GLN Consulting is an independent, online consulting service that specializes in helping teachers use explanatory modeling activities (EMAs) to develop and refine their students’ use of higher-order thinking skills to think critically about the subject matter of psychology. The primary focus is not on improving teaching methods, but rather on helping psychology teachers foster the use of higher-order thinking in their students through engagement in these activities. The acquisition and use of these kinds of thinking skills is essential to evaluating, conducting, and writing psychological research, and it is a major aspect of studying psychology that students often fail to appreciate and teachers sometimes overlook. Our services are conducted over the internet and they focus on helping teachers to:
  1. Design effective explanatory modeling tasks.
  2. Provide students with strategies for performing these tasks.
  3. Integrate student engagement in these activities with teaching methods and instructional resources.
  4. Engage students in metacognitive reflection on and discussion of their modeling activities.
GLN Consulting offers a variety of service packages organized around student engagement in the kinds of activities that have been found to promote conceptual innovation and change in science and greater depth of understanding of a scientific discipline by students. Interdisciplinary studies of the practices of professional scientists (contemporary and past) have identified several key features of the kinds of practices that lead to conceptual innovation and change in science. In addition, studies that have compared creative problem solving by scientists and students have shown that students can learn to use problem solving strategies that incorporate these key features and that using these strategies can help them achieve a deeper understanding of a scientific domain. The incorporation of these key features of model-based reasoning activities and the focus on models that provide scientific explanations distinguish the service packages offered by GLN Consulting from other kinds of student engagement activities (including problem-based learning).
 
GLN Consulting was founded in 2003 by Dr. George L. Newsome, III to provide psychology teachers with a convenient and inexpensive source of advice and guidance on how to promote their students’ use of higher-order thinking skills.  That year, the first interactive web site was constructed and service packages were developed.  Since that time, the explanatory modeling tasks and recommended strategies contained in these service packages have been continually refined on the basis of client feedback and ongoing research by GLN Consulting.
 
Since earning his doctorate in Educational Psychology from Indiana University in 1983, Dr. Newsome has taught both psychology and educational psychology courses in a variety of colleges and universities. He has taught graduate and undergraduate courses in educational psychology at two state universities, undergraduate educational psychology courses at a state technical institute, and undergraduate psychology courses at a liberal arts college and a state technical university. He has also published research on reading, deductive reasoning, external memory aids, higher-order thinking skills, and causal reasoning.

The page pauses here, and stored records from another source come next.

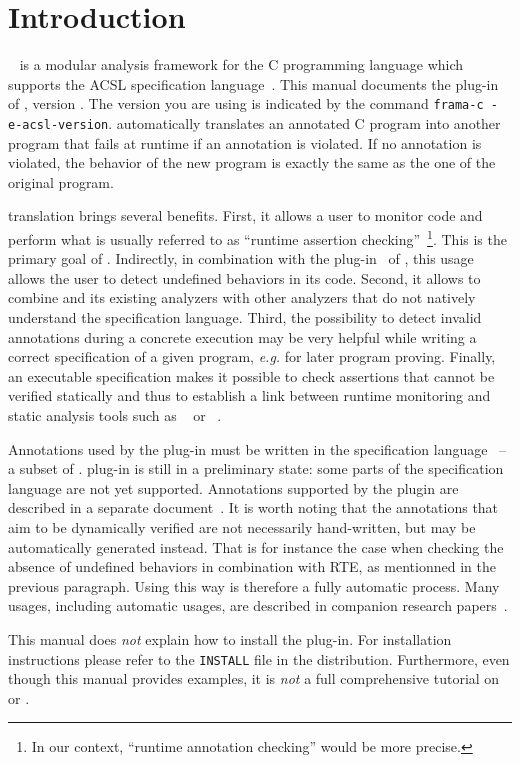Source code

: \chapter{Introduction}

\framac~\cite{userman,fac15} is a modular analysis framework for the C
programming language which supports the ACSL specification
language~\cite{acsl}. This manual documents the \eacsl plug-in of \framac,
version \eacslpluginversion. The \eacsl version you are using is indicated by the
command \texttt{frama-c -e-acsl-version}. \eacsl
automatically translates an annotated C program into another program that fails
at runtime if an annotation is violated. If no annotation is violated, the
behavior of the new program is exactly the same as the one of the original
program.

\eacsl translation brings several benefits. First, it allows a user to monitor
\C code and perform what is usually referred to as ``runtime assertion
checking''~\cite{runtime-assertion-checking}\footnote{In our context, ``runtime
  annotation checking'' would be more precise.}. This is the primary goal of
\eacsl. Indirectly, in combination with the \rte plug-in~\cite{rte} of \framac,
this 
usage allows the user to detect undefined behaviors in its \C code. Second, it
allows to combine \framac and its existing analyzers with other \C analyzers
that do not natively understand the \acsl specification language. Third, the
possibility to detect invalid annotations during a concrete execution may be
very helpful while writing a correct specification of a given program,
\emph{e.g.} for later program proving.  Finally, an executable specification
makes it possible to check assertions that cannot be verified statically and
thus to establish a link between runtime monitoring and static analysis tools
such as \Eva~\cite{eva} or \wpplugin~\cite{wp}.

Annotations used by the plug-in must be written in the \eacsl specification
language~\cite{eacsl,sac13} -- a subset of \acsl. \eacsl plug-in is still in a
preliminary state: some parts of the \eacsl specification language are not yet
supported. Annotations supported by the plugin are described in a separate
document~\cite{eacsl-implem}. It is worth noting that the annotations that aim
to be dynamically verified are not necessarily hand-written, but may be
automatically generated instead. That is for instance the case when checking the
absence of undefined behaviors in combination with RTE, as mentionned in the
previous paragraph. Using \eacsl this way is therefore a fully automatic
process. Many usages, including automatic usages, are described in companion
research papers~\cite{rv13tutorial,rvcubes17tool,signoles18hdr}.

This manual does \emph{not} explain how to install the \eacsl plug-in.  For
installation instructions please refer to the \texttt{INSTALL} file in the
\eacsl distribution.  Furthermore, even though this manual
provides examples, it is \emph{not} a full comprehensive tutorial on
\framac or \eacsl.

He has served as a reviewer of manuscripts for The Journal of Research and Development in Education.
 
Dr. Newsome first used student engagement in EMAs when he taught a research methods course. His use of EMAs to teach that course was based on current (at that time) research in science education that demonstrated the effectiveness of  using engagement in these activities to  help students refine and systematize their knowledge of phenomena that were the focus of high school science courses. After using his adaptation of those activities to research methods in psychology, Dr. Newsome noticed that students’ performance in that class (on exams, critiques of research articles, and their research proposal) in conjunction with their reflections on and discussions of their modeling activities suggested the usefulness of these activities for teaching other psychology courses as well.  Based on this assessment, he used these activities to teach courses in introductory psychology, developmental psychology, and educational psychology.
 
Since his retirement from teaching, Dr. Newsome has refined the original explanatory modeling tasks and recommended strategies through an extensive, integrative analysis of research on conceptual innovation and change in science, research on problem solving strategies by expert scientists and college students, and research on the construction, evaluation, refinement, and use of explanations by scientists in psychology and closely related fields.